Over the past few years, efforts to drive financial inclusion in India have delivered mixed results. Access to bank accounts has increased dramatically, driven by a strong policy and regulatory push. But the usage of these accounts and the uptake of formal financial services beyond savings accounts, has remained exceptionally difficult.
Why might this be happening, and could ‘technology’ be a game changer? How might policymakers nudge this process in the right direction?
The unique Indian household
Let’s start by understanding the problem. A recent study suggests that Indian households display three unique financial behaviours.
- First, they allocate a disproportionately high share of their wealth to physical assets–amounting to a staggering 95% of the household balance sheet (compared to about 35% in advanced economies).
- Second, households borrow heavily from non-institutional sources. Approximately 56% of debt is unsecured (compared to less than 15% in advanced countries).

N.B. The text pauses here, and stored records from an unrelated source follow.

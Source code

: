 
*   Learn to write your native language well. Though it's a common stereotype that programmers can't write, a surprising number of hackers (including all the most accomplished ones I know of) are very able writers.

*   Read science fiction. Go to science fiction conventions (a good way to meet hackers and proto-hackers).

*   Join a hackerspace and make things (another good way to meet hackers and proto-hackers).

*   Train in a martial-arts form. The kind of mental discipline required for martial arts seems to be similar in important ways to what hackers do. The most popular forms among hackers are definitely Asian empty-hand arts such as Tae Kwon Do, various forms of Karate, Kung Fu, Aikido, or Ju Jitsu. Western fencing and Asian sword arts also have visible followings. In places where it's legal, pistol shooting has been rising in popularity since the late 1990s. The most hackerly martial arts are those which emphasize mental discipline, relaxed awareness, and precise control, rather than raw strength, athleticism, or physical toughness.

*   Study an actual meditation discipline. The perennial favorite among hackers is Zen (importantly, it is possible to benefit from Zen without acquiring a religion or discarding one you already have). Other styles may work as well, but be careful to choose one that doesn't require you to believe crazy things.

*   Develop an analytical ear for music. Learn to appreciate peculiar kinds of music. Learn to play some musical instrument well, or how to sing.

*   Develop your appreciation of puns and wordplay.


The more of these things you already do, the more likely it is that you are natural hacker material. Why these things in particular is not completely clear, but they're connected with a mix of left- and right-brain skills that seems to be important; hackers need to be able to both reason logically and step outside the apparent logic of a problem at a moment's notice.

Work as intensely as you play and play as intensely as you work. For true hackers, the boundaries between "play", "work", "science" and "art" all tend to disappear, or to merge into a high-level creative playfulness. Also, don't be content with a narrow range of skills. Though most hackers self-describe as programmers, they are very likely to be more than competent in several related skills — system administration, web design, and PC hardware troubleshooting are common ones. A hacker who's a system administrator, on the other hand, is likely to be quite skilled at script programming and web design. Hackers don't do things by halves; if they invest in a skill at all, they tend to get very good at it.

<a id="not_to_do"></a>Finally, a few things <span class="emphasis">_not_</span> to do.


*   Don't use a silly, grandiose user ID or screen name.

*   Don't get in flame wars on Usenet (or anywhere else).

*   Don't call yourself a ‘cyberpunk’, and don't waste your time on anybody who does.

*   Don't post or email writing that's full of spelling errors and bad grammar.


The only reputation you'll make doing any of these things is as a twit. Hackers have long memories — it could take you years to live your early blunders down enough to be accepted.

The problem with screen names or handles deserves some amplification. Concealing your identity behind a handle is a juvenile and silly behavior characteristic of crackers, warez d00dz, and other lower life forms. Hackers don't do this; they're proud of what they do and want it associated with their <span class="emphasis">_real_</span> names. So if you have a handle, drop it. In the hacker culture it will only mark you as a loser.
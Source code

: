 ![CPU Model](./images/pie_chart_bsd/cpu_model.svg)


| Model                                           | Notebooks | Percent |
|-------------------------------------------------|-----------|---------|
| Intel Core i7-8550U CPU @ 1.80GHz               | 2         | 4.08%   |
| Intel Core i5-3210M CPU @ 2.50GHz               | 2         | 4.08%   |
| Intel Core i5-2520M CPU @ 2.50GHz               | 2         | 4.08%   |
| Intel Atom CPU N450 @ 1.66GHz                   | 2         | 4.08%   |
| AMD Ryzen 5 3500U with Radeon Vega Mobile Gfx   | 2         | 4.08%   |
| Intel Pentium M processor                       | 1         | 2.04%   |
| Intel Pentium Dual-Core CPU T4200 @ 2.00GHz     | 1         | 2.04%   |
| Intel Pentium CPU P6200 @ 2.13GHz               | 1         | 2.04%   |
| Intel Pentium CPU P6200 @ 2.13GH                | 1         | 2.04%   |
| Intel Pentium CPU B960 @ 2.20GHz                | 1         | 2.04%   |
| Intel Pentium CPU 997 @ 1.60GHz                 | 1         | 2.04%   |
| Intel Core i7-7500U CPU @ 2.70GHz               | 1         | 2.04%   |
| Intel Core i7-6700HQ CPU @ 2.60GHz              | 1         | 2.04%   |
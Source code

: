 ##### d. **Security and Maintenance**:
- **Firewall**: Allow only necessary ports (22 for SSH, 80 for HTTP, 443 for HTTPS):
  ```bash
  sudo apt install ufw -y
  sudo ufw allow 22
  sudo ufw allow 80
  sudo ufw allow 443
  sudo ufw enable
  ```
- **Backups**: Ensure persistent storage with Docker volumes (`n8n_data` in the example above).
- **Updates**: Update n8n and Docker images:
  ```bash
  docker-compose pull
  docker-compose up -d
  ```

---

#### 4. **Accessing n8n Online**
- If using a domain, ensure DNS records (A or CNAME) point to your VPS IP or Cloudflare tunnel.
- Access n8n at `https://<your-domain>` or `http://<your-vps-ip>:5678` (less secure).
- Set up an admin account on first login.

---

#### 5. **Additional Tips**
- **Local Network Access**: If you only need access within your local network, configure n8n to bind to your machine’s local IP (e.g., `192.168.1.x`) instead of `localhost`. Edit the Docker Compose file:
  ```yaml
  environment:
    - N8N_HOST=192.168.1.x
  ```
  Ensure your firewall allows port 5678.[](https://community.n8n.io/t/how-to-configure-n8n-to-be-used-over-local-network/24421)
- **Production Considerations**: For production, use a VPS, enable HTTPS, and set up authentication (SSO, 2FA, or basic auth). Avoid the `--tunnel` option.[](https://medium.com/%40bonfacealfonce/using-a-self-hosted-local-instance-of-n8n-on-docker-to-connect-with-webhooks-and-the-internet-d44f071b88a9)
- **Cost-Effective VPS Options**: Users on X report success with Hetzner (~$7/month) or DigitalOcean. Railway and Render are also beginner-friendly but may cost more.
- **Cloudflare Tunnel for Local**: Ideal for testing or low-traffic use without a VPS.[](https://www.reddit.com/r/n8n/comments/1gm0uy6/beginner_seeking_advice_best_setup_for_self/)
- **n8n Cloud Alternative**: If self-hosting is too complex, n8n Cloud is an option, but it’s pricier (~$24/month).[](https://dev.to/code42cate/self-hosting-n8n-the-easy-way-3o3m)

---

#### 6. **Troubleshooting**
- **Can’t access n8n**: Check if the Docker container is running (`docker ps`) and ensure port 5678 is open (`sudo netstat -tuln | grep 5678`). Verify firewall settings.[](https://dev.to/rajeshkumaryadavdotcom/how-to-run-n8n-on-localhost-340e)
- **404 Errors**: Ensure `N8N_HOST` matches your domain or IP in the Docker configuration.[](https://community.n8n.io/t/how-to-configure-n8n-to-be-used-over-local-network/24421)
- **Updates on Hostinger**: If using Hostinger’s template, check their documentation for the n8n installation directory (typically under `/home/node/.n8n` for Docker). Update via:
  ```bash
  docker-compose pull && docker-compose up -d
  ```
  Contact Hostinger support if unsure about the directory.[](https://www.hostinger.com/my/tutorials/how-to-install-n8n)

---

- Third, there is a near-total absence of investment in pension products, and low insurance penetration (both life and non-life)– accounting together for less than 5% of the household balance sheet (vis-à-vis 15-25% in the advanced economies).
The gap between what is available and what is needed
Part of the issue has been limited supply- side innovation: Dalberg’s work on understanding the financial health of low-income segments in India shows that the reliance on financial products from non-institutional sources is high because these tend to be more tailored to their economic lives, e.g., account for their erratic cash flows and evolving financial priorities, and because they are perceived to be more helpful in times of need (as opposed to the one-size-fits-all solutions offered by traditional banks).
Further, households also lack an avenue to receive credible, low-cost and high-quality financial advice. Decisions are based either on hearsay, or on local advisers who may have misaligned incentives.
In this complex context, we think technology can help in three ways.
- First, technology can provide more tailored financial products to the mass-market consumer. For example, alternative data-based lenders (who lend based on data trails such as payments history) are beginning to serve the large unmet credit need of those who would usually rely on a non-institutional source, by offering suitable credit products (low-ticket size, no collateral requirements, instant disbursal, etc.).
- Second, technology can offer a simpler and seamless user experience—think of the difference in receiving money using BHIM or a mobile wallet versus your earlier experience of receiving and depositing cheques.
- Third, public good tech infrastructure is dramatically reducing cost to serve. Electronic know your customer, for example, that builds on the Aadhaar platform has already reduced time to on-board a customer from a few days to a few minutes.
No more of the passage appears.